• [TO DO]
In the entries below, tally the lines that contain the string "công", then state that number alone.

• [Plain-text document sources]
++++++++++
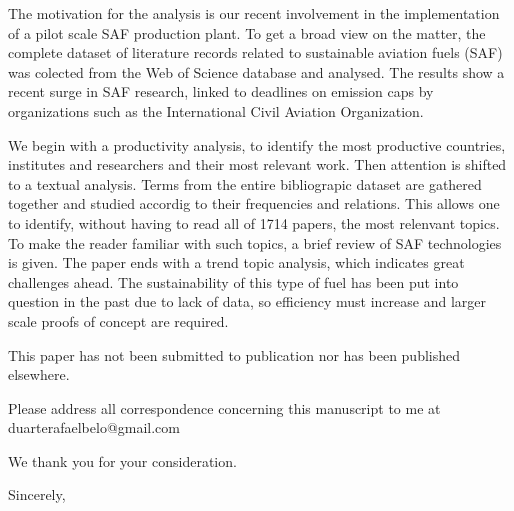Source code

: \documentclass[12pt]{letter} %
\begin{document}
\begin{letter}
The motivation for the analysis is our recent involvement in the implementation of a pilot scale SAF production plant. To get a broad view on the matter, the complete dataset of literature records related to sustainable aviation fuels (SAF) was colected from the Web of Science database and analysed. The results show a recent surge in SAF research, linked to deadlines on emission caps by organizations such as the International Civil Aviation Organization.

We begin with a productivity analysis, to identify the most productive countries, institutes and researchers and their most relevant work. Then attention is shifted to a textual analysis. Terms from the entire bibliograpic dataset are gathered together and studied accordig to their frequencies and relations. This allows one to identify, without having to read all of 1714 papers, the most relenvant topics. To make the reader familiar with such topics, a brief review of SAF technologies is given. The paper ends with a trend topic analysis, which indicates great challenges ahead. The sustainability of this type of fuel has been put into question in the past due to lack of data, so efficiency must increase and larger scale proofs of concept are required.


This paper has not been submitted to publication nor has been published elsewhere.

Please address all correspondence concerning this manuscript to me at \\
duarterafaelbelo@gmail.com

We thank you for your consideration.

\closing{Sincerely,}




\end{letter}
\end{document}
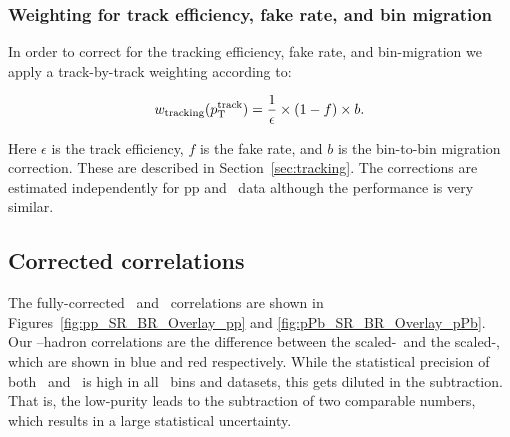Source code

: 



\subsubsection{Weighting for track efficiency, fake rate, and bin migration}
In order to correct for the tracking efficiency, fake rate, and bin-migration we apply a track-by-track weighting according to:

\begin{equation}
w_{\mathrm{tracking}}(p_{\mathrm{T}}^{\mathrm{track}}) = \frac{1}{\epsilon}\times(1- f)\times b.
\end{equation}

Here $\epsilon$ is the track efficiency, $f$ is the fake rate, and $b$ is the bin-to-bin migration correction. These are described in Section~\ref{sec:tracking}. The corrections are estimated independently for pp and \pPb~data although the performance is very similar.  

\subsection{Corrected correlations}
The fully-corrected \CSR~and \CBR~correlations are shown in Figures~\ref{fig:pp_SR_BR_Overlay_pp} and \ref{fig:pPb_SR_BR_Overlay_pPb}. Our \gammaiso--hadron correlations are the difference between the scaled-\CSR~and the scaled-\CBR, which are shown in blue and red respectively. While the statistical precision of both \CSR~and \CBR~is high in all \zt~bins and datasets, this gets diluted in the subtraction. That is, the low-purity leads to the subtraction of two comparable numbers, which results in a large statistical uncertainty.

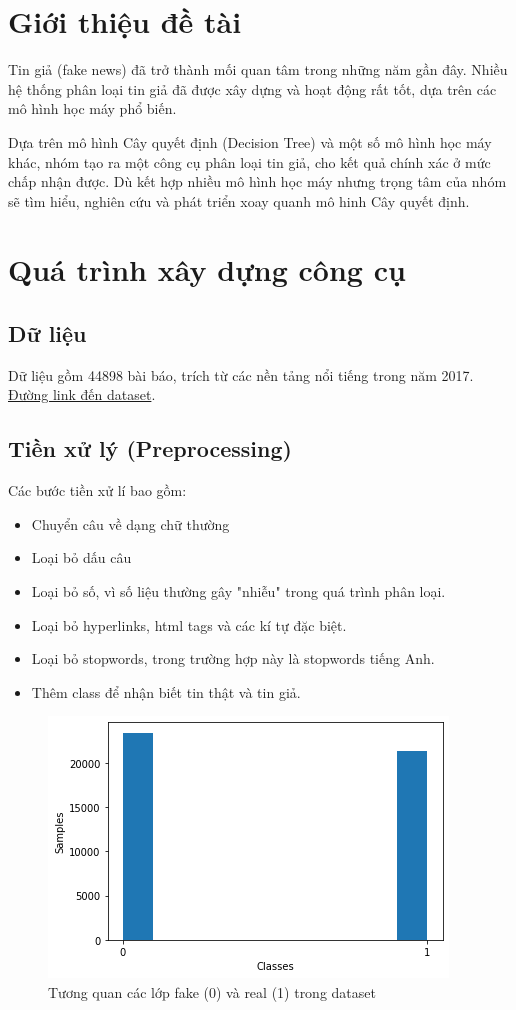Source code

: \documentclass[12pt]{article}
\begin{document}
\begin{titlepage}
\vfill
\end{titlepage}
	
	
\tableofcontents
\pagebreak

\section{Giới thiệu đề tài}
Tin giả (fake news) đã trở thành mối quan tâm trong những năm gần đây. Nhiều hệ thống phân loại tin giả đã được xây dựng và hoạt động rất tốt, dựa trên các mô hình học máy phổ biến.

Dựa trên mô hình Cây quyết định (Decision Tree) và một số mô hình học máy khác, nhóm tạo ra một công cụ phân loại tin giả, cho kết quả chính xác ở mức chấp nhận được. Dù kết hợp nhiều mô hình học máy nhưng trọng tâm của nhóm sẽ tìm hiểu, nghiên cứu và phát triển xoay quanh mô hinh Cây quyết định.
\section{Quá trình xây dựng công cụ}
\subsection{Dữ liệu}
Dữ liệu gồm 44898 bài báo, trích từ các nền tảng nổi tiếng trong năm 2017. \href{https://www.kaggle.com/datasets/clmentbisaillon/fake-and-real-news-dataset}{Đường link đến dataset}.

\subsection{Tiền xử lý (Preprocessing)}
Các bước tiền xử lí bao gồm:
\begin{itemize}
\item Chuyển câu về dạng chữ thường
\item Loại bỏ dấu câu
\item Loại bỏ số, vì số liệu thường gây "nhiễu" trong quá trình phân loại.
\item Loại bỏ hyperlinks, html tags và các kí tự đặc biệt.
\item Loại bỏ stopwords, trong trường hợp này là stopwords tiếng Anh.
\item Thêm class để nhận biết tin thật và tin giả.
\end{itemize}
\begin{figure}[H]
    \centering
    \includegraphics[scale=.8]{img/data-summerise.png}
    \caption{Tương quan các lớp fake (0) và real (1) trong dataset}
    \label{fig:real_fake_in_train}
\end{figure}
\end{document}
++++++++++
• [SOLUTION FOR THIS PROBLEM]
2